* WHAT IS EXPECTED *
Among the records that follow, find each line holding the word "使用keytool的importkeystore指令" and copy it.

* Stored data *
******

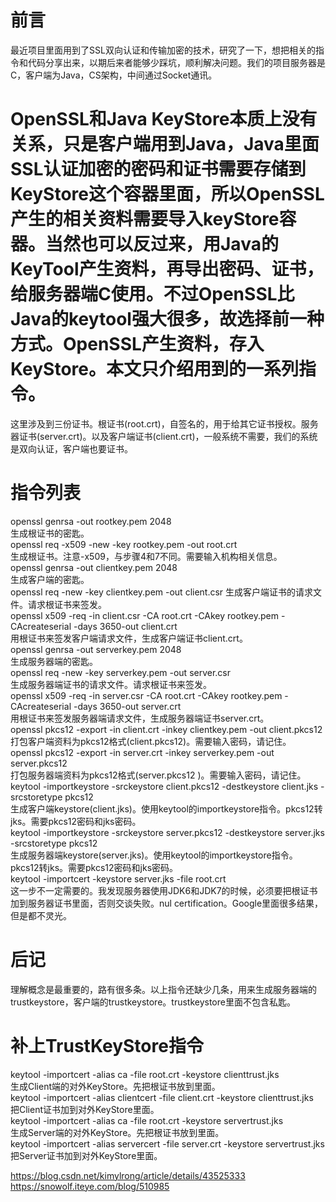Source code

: # 前言
最近项目里面用到了SSL双向认证和传输加密的技术，研究了一下，想把相关的指令和代码分享出来，以期后来者能够少踩坑，顺利解决问题。我们的项目服务器是C，客户端为Java，CS架构，中间通过Socket通讯。

# OpenSSL和Java KeyStore本质上没有关系，只是客户端用到Java，Java里面SSL认证加密的密码和证书需要存储到KeyStore这个容器里面，所以OpenSSL产生的相关资料需要导入keyStore容器。当然也可以反过来，用Java的KeyTool产生资料，再导出密码、证书，给服务器端C使用。不过OpenSSL比Java的keytool强大很多，故选择前一种方式。OpenSSL产生资料，存入KeyStore。本文只介绍用到的一系列指令。
这里涉及到三份证书。根证书(root.crt)，自签名的，用于给其它证书授权。服务器证书(server.crt)。以及客户端证书(client.crt)，一般系统不需要，我们的系统是双向认证，客户端也要证书。

# 指令列表
openssl genrsa -out rootkey.pem 2048  
生成根证书的密匙。  
openssl req -x509 -new -key rootkey.pem -out root.crt  
生成根证书。注意-x509，与步骤4和7不同。需要输入机构相关信息。  
openssl genrsa -out clientkey.pem 2048  
生成客户端的密匙。  
openssl req -new -key clientkey.pem -out client.csr 生成客户端证书的请求文件。请求根证书来签发。  
openssl x509 -req -in client.csr -CA root.crt -CAkey rootkey.pem -CAcreateserial -days 3650-out client.crt  
用根证书来签发客户端请求文件，生成客户端证书client.crt。  
openssl genrsa -out serverkey.pem 2048  
生成服务器端的密匙。  
openssl req -new -key serverkey.pem -out server.csr  
生成服务器端证书的请求文件。请求根证书来签发。  
openssl x509 -req -in server.csr -CA root.crt -CAkey rootkey.pem -CAcreateserial -days 3650-out server.crt  
用根证书来签发服务器端请求文件，生成服务器端证书server.crt。  
openssl pkcs12 -export -in client.crt -inkey clientkey.pem -out client.pkcs12  
打包客户端资料为pkcs12格式(client.pkcs12)。需要输入密码，请记住。  
openssl pkcs12 -export -in server.crt -inkey serverkey.pem -out server.pkcs12  
打包服务器端资料为pkcs12格式(server.pkcs12 )。需要输入密码，请记住。  
keytool -importkeystore -srckeystore client.pkcs12 -destkeystore client.jks -srcstoretype pkcs12  
生成客户端keystore(client.jks)。使用keytool的importkeystore指令。pkcs12转jks。需要pkcs12密码和jks密码。  
keytool -importkeystore -srckeystore server.pkcs12 -destkeystore server.jks -srcstoretype pkcs12  
生成服务器端keystore(server.jks)。使用keytool的importkeystore指令。pkcs12转jks。需要pkcs12密码和jks密码。  
keytool -importcert -keystore server.jks -file root.crt  
这一步不一定需要的。我发现服务器使用JDK6和JDK7的时候，必须要把根证书加到服务器证书里面，否则交谈失败。nul certification。Google里面很多结果，但是都不灵光。  

# 后记
理解概念是最重要的，路有很多条。以上指令还缺少几条，用来生成服务器端的trustkeystore，客户端的trustkeystore。trustkeystore里面不包含私匙。  




# 补上TrustKeyStore指令
keytool -importcert -alias ca -file root.crt -keystore clienttrust.jks  
生成Client端的对外KeyStore。先把根证书放到里面。  
keytool -importcert -alias clientcert -file client.crt -keystore clienttrust.jks  
把Client证书加到对外KeyStore里面。  
keytool -importcert -alias ca -file root.crt -keystore servertrust.jks  
生成Server端的对外KeyStore。先把根证书放到里面。  
keytool -importcert -alias servercert -file server.crt -keystore servertrust.jks  
把Server证书加到对外KeyStore里面。  

https://blog.csdn.net/kimylrong/article/details/43525333  
https://snowolf.iteye.com/blog/510985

******

* REPLY *
生成客户端keystore(client.jks)。使用keytool的importkeystore指令。pkcs12转jks。需要pkcs12密码和jks密码。  
生成服务器端keystore(server.jks)。使用keytool的importkeystore指令。pkcs12转jks。需要pkcs12密码和jks密码。  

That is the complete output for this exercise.